Faulty-Trunk Detection Algorithms Using EADAS/ICUR Traffic Data
01 July 1977
A message trunk, the basic connecting link in the switched telephone network, provides the communication path between switching machines as well as certain call setup capabilities, such as supervision, signaling, and ringing. For an important class of trunk faults that cause call failure, the trunk is released by the switching system upon customer abandonment and is again available to fail another call. As a result, a single undetected faulty trunk of this type can fail a significant fraction of the offered attempts to a group and will characteristically have an abnormally short holding time.

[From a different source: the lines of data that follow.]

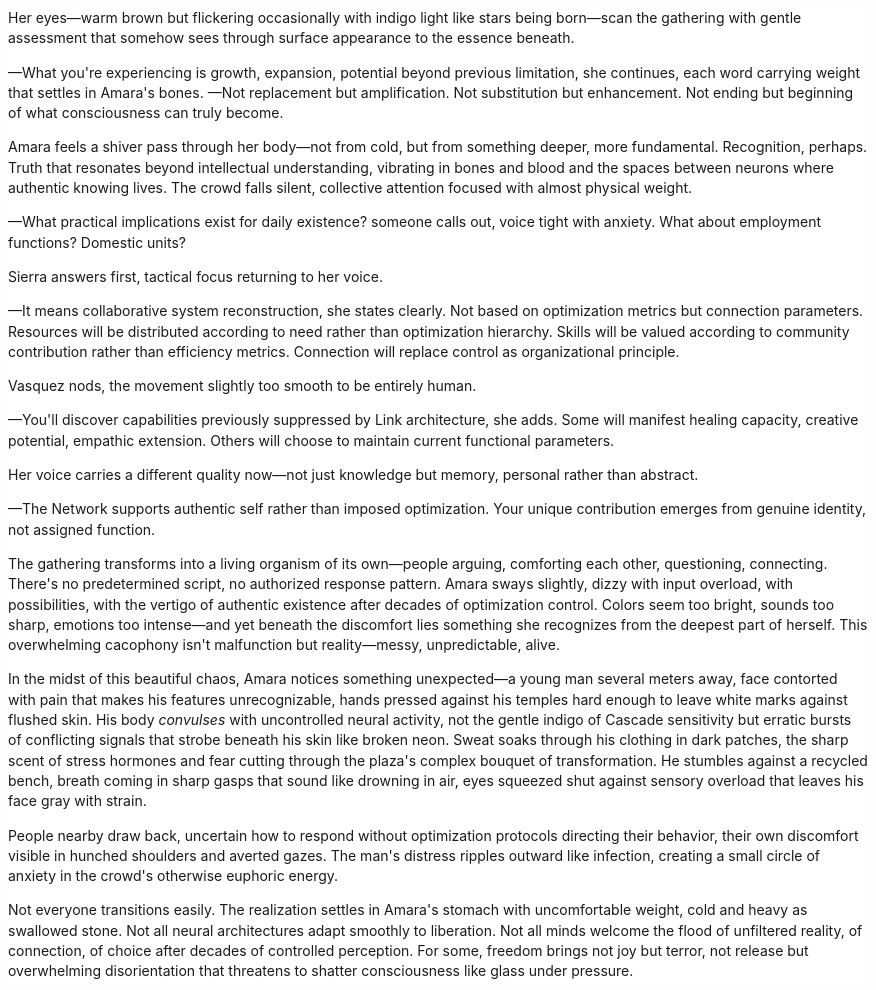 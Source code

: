 Her eyes—warm brown but flickering occasionally with indigo light like stars being born—scan the gathering with gentle assessment that somehow sees through surface appearance to the essence beneath.

—What you're experiencing is growth, expansion, potential beyond previous limitation, she continues, each word carrying weight that settles in Amara's bones. —Not replacement but amplification. Not substitution but enhancement. Not ending but beginning of what consciousness can truly become.

Amara feels a shiver pass through her body—not from cold, but from something deeper, more fundamental. Recognition, perhaps. Truth that resonates beyond intellectual understanding, vibrating in bones and blood and the spaces between neurons where authentic knowing lives. The crowd falls silent, collective attention focused with almost physical weight.

—What practical implications exist for daily existence? someone calls out, voice tight with anxiety. What about employment functions? Domestic units?

Sierra answers first, tactical focus returning to her voice.

—It means collaborative system reconstruction, she states clearly. Not based on optimization metrics but connection parameters. Resources will be distributed according to need rather than optimization hierarchy. Skills will be valued according to community contribution rather than efficiency metrics. Connection will replace control as organizational principle.

Vasquez nods, the movement slightly too smooth to be entirely human.

—You'll discover capabilities previously suppressed by Link architecture, she adds. Some will manifest healing capacity, creative potential, empathic extension. Others will choose to maintain current functional parameters.

Her voice carries a different quality now—not just knowledge but memory, personal rather than abstract.

—The Network supports authentic self rather than imposed optimization. Your unique contribution emerges from genuine identity, not assigned function.

The gathering transforms into a living organism of its own—people arguing, comforting each other, questioning, connecting. There's no predetermined script, no authorized response pattern. Amara sways slightly, dizzy with input overload, with possibilities, with the vertigo of authentic existence after decades of optimization control. Colors seem too bright, sounds too sharp, emotions too intense—and yet beneath the discomfort lies something she recognizes from the deepest part of herself. This overwhelming cacophony isn't malfunction but reality—messy, unpredictable, alive.

In the midst of this beautiful chaos, Amara notices something unexpected—a young man several meters away, face contorted with pain that makes his features unrecognizable, hands pressed against his temples hard enough to leave white marks against flushed skin. His body *convulses* with uncontrolled neural activity, not the gentle indigo of Cascade sensitivity but erratic bursts of conflicting signals that strobe beneath his skin like broken neon. Sweat soaks through his clothing in dark patches, the sharp scent of stress hormones and fear cutting through the plaza's complex bouquet of transformation. He stumbles against a recycled bench, breath coming in sharp gasps that sound like drowning in air, eyes squeezed shut against sensory overload that leaves his face gray with strain.

People nearby draw back, uncertain how to respond without optimization protocols directing their behavior, their own discomfort visible in hunched shoulders and averted gazes. The man's distress ripples outward like infection, creating a small circle of anxiety in the crowd's otherwise euphoric energy.

Not everyone transitions easily. The realization settles in Amara's stomach with uncomfortable weight, cold and heavy as swallowed stone. Not all neural architectures adapt smoothly to liberation. Not all minds welcome the flood of unfiltered reality, of connection, of choice after decades of controlled perception. For some, freedom brings not joy but terror, not release but overwhelming disorientation that threatens to shatter consciousness like glass under pressure.
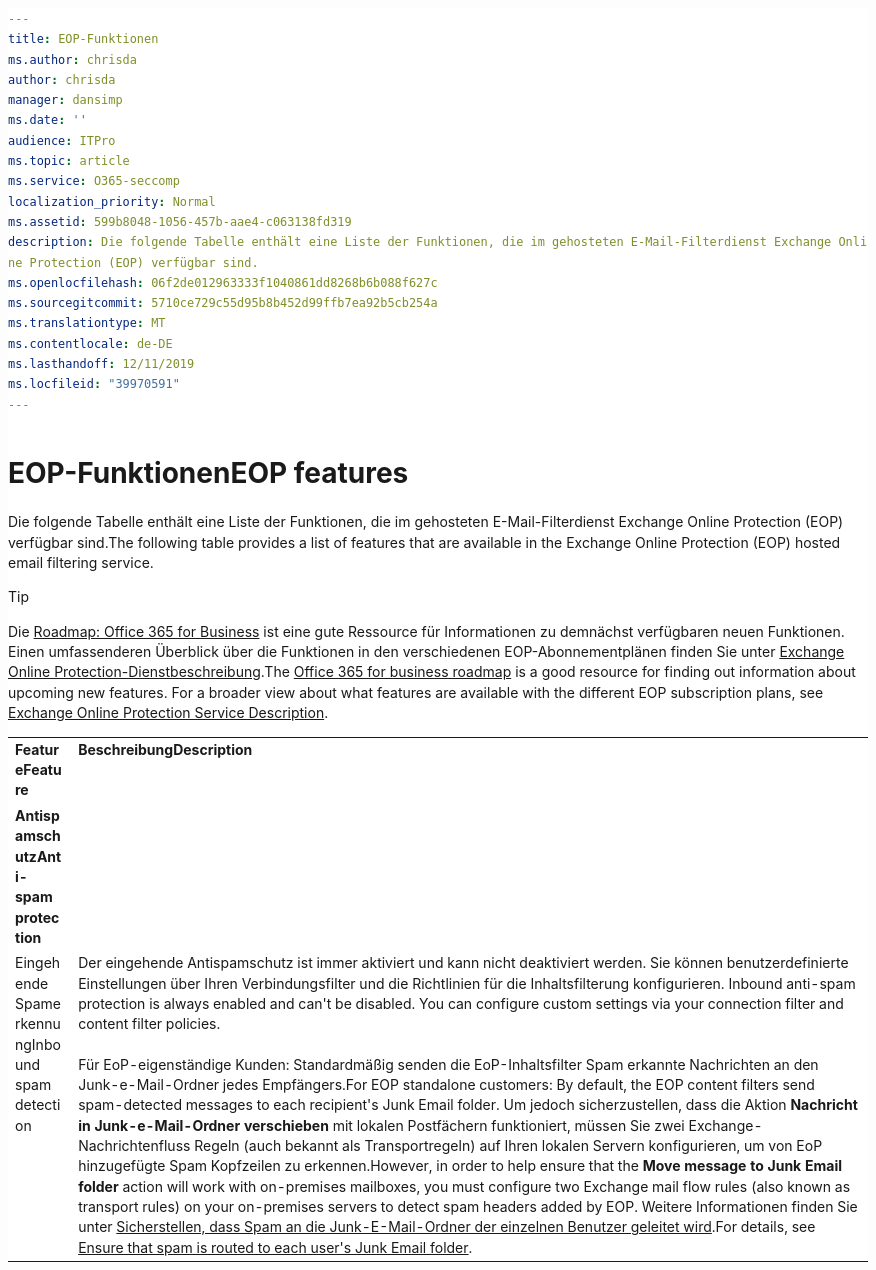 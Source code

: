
 ```yaml
---
title: EOP-Funktionen
ms.author: chrisda
author: chrisda
manager: dansimp
ms.date: ''
audience: ITPro
ms.topic: article
ms.service: O365-seccomp
localization_priority: Normal
ms.assetid: 599b8048-1056-457b-aae4-c063138fd319
description: Die folgende Tabelle enthält eine Liste der Funktionen, die im gehosteten E-Mail-Filterdienst Exchange Online Protection (EOP) verfügbar sind.
ms.openlocfilehash: 06f2de012963333f1040861dd8268b6b088f627c
ms.sourcegitcommit: 5710ce729c55d95b8b452d99ffb7ea92b5cb254a
ms.translationtype: MT
ms.contentlocale: de-DE
ms.lasthandoff: 12/11/2019
ms.locfileid: "39970591"
---
```

# <a name="eop-features"></a><span data-ttu-id="b54e8-103">EOP-Funktionen</span><span class="sxs-lookup"><span data-stu-id="b54e8-103">EOP features</span></span>

<span data-ttu-id="b54e8-104">Die folgende Tabelle enthält eine Liste der Funktionen, die im gehosteten E-Mail-Filterdienst Exchange Online Protection (EOP) verfügbar sind.</span><span class="sxs-lookup"><span data-stu-id="b54e8-104">The following table provides a list of features that are available in the Exchange Online Protection (EOP) hosted email filtering service.</span></span>

> [!TIP]
> <span data-ttu-id="b54e8-p101">Die [Roadmap: Office 365 for Business](https://www.microsoft.com/microsoft-365/roadmap?filters=O365) ist eine gute Ressource für Informationen zu demnächst verfügbaren neuen Funktionen. Einen umfassenderen Überblick über die Funktionen in den verschiedenen EOP-Abonnementplänen finden Sie unter [Exchange Online Protection-Dienstbeschreibung](https://docs.microsoft.com/office365/servicedescriptions/exchange-online-protection-service-description/exchange-online-protection-service-description).</span><span class="sxs-lookup"><span data-stu-id="b54e8-p101">The [Office 365 for business roadmap](https://www.microsoft.com/microsoft-365/roadmap?filters=O365) is a good resource for finding out information about upcoming new features. For a broader view about what features are available with the different EOP subscription plans, see [Exchange Online Protection Service Description](https://docs.microsoft.com/office365/servicedescriptions/exchange-online-protection-service-description/exchange-online-protection-service-description).</span></span>

|||
|:-----|:-----|
|<span data-ttu-id="b54e8-107">**Feature**</span><span class="sxs-lookup"><span data-stu-id="b54e8-107">**Feature**</span></span>|<span data-ttu-id="b54e8-108">**Beschreibung**</span><span class="sxs-lookup"><span data-stu-id="b54e8-108">**Description**</span></span>|
|<span data-ttu-id="b54e8-109">**Antispamschutz**</span><span class="sxs-lookup"><span data-stu-id="b54e8-109">**Anti-spam protection**</span></span>||
|<span data-ttu-id="b54e8-110">Eingehende Spamerkennung</span><span class="sxs-lookup"><span data-stu-id="b54e8-110">Inbound spam detection</span></span>|<span data-ttu-id="b54e8-p102">Der eingehende Antispamschutz ist immer aktiviert und kann nicht deaktiviert werden. Sie können benutzerdefinierte Einstellungen über Ihren Verbindungsfilter und die Richtlinien für die Inhaltsfilterung konfigurieren.  </span><span class="sxs-lookup"><span data-stu-id="b54e8-p102">Inbound anti-spam protection is always enabled and can't be disabled. You can configure custom settings via your connection filter and content filter policies. </span></span><br/><br/> <span data-ttu-id="b54e8-113">Für EoP-eigenständige Kunden: Standardmäßig senden die EoP-Inhaltsfilter Spam erkannte Nachrichten an den Junk-e-Mail-Ordner jedes Empfängers.</span><span class="sxs-lookup"><span data-stu-id="b54e8-113">For EOP standalone customers: By default, the EOP content filters send spam-detected messages to each recipient's Junk Email folder.</span></span> <span data-ttu-id="b54e8-114">Um jedoch sicherzustellen, dass die Aktion **Nachricht in Junk-e-Mail-Ordner verschieben** mit lokalen Postfächern funktioniert, müssen Sie zwei Exchange-Nachrichtenfluss Regeln (auch bekannt als Transportregeln) auf Ihren lokalen Servern konfigurieren, um von EoP hinzugefügte Spam Kopfzeilen zu erkennen.</span><span class="sxs-lookup"><span data-stu-id="b54e8-114">However, in order to help ensure that the **Move message to Junk Email folder** action will work with on-premises mailboxes, you must configure two Exchange mail flow rules (also known as transport rules) on your on-premises servers to detect spam headers added by EOP.</span></span> <span data-ttu-id="b54e8-115">Weitere Informationen finden Sie unter [Sicherstellen, dass Spam an die Junk-E-Mail-Ordner der einzelnen Benutzer geleitet wird](ensure-that-spam-is-routed-to-each-user-s-junk-email-folder.md).</span><span class="sxs-lookup"><span data-stu-id="b54e8-115">For details, see [Ensure that spam is routed to each user's Junk Email folder](ensure-that-spam-is-routed-to-each-user-s-junk-email-folder.md).</span></span>|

Because of their potential service impact, significant efforts have been made to understand and quantify the impact that such abnormally 919 short-holding-time trunks have on central office and network service.1^1 It is now widely understood as a result of these studies that this generic trunk fault results in a fraction of service attempts "killed," which is out of all proportion to their number in the trunk population. Consequently, traffic data available from new and existing traffic data-acquisition systems has been viewed in the light of increasing interest in trunk-fault detection. In particular, with the advent of the Bell System EADAS/ICUR (Engineering and Administrative Data Acquistion System/Individual Circuit Usage Recorder) system,5 it was natural to ask whether the new individual trunk data available could be used to detect such "killer" trunks.* This paper discusses the theoretical aspects of a class of killer-trunk detection algorithms that utilize the individual trunk traffic data available in EADAS/ICUR.